» Assignment: Extract from the entries below, exactly as given, only the lines from the line containing "[2024-12-18]: https://blog.bouzuya.net/2024/12/18/" to the line containing "# Motivation", both lines included.

►

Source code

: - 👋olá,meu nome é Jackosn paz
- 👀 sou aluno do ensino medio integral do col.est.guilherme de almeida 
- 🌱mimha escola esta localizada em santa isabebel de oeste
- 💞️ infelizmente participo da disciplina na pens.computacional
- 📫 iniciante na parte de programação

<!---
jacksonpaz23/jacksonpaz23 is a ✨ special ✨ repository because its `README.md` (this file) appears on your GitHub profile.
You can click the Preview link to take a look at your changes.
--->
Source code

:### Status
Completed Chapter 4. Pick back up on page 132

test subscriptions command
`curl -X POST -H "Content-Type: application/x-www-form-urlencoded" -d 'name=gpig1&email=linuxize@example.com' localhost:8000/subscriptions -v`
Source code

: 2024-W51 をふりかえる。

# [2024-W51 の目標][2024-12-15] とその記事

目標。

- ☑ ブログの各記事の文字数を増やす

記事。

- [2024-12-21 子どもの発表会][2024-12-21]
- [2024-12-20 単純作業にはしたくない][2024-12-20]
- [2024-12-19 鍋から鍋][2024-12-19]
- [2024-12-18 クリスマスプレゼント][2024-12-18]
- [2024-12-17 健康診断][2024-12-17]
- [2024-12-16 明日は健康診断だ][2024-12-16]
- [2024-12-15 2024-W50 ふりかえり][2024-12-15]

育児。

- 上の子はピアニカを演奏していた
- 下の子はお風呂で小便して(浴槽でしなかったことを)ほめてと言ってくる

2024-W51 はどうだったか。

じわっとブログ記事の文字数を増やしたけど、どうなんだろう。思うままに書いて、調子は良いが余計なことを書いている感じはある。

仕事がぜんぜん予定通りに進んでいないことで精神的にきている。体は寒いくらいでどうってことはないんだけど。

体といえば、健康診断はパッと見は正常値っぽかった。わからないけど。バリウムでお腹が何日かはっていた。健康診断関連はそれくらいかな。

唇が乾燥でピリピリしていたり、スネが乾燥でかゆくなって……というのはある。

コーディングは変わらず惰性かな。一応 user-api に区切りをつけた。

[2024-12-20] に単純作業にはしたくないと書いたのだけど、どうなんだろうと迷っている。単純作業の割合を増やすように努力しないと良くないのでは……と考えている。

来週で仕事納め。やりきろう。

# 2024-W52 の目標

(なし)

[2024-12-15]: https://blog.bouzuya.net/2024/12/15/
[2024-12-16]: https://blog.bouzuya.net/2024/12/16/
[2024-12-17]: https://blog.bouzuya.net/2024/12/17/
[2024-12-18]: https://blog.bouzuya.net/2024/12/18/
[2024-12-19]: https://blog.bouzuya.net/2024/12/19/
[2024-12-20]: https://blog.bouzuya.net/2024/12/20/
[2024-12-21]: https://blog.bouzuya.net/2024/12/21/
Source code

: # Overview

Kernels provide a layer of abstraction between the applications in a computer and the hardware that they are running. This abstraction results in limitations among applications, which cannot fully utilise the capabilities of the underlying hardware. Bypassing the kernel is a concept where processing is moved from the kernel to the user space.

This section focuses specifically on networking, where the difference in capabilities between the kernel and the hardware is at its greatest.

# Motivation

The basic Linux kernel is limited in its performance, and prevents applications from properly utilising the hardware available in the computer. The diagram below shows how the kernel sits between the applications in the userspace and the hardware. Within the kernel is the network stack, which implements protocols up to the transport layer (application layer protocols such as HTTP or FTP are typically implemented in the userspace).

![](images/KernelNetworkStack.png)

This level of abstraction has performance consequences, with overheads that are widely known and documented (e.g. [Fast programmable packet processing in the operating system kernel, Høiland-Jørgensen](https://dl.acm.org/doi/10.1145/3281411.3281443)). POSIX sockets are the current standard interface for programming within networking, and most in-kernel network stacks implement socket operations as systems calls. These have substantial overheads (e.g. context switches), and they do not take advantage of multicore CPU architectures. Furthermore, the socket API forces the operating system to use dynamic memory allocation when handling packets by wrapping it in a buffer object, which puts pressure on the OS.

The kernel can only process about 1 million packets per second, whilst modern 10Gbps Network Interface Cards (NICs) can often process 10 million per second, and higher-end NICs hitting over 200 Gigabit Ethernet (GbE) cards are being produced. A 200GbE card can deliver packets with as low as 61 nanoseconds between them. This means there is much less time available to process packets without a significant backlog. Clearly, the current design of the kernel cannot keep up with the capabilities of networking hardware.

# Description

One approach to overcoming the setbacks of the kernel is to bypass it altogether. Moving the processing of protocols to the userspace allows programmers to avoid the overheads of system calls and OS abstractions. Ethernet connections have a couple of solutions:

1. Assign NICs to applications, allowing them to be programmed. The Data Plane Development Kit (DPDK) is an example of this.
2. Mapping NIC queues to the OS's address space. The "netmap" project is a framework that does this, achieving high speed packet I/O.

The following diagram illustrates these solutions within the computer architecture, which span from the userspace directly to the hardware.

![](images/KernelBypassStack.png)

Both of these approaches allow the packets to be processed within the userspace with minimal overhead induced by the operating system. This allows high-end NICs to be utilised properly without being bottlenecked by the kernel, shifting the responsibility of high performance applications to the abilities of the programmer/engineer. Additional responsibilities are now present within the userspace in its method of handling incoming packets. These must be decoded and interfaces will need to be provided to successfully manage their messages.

◄
►

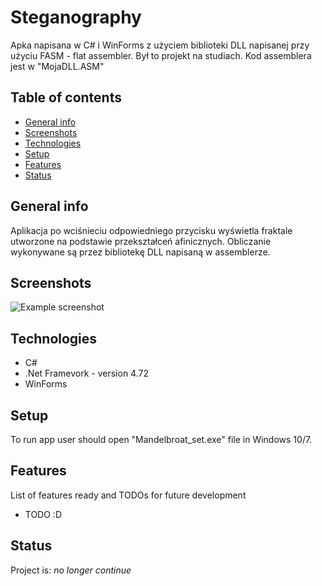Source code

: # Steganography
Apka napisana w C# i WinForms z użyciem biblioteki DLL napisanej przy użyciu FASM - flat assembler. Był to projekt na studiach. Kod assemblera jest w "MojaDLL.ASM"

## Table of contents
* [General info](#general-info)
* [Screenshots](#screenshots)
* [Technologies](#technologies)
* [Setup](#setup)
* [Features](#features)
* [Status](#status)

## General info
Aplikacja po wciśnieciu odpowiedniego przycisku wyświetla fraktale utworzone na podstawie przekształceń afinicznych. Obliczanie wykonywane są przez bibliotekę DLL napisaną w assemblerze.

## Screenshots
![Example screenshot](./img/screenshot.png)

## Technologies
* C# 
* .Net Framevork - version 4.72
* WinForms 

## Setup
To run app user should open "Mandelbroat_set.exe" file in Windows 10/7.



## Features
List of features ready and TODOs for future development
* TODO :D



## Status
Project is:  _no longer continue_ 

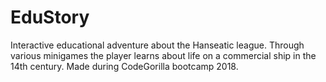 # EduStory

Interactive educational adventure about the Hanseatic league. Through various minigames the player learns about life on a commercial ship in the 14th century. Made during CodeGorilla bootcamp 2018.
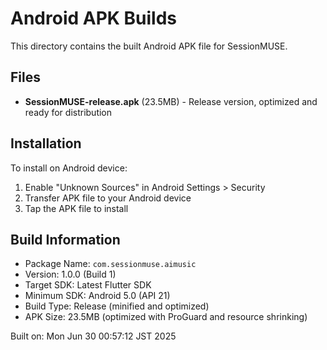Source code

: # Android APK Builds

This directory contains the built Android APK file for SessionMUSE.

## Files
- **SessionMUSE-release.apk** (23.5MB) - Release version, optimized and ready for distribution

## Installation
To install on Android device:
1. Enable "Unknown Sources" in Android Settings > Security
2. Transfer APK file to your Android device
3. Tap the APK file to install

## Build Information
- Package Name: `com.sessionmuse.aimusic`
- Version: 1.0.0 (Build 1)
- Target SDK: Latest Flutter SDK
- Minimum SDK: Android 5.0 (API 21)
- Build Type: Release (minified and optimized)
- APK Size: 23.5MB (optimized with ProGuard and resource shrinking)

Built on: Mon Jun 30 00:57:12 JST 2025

◄

» Written reply:
[2024-12-18]: https://blog.bouzuya.net/2024/12/18/
[2024-12-19]: https://blog.bouzuya.net/2024/12/19/
[2024-12-20]: https://blog.bouzuya.net/2024/12/20/
[2024-12-21]: https://blog.bouzuya.net/2024/12/21/
Source code

: # Overview

Kernels provide a layer of abstraction between the applications in a computer and the hardware that they are running. This abstraction results in limitations among applications, which cannot fully utilise the capabilities of the underlying hardware. Bypassing the kernel is a concept where processing is moved from the kernel to the user space.

This section focuses specifically on networking, where the difference in capabilities between the kernel and the hardware is at its greatest.

# Motivation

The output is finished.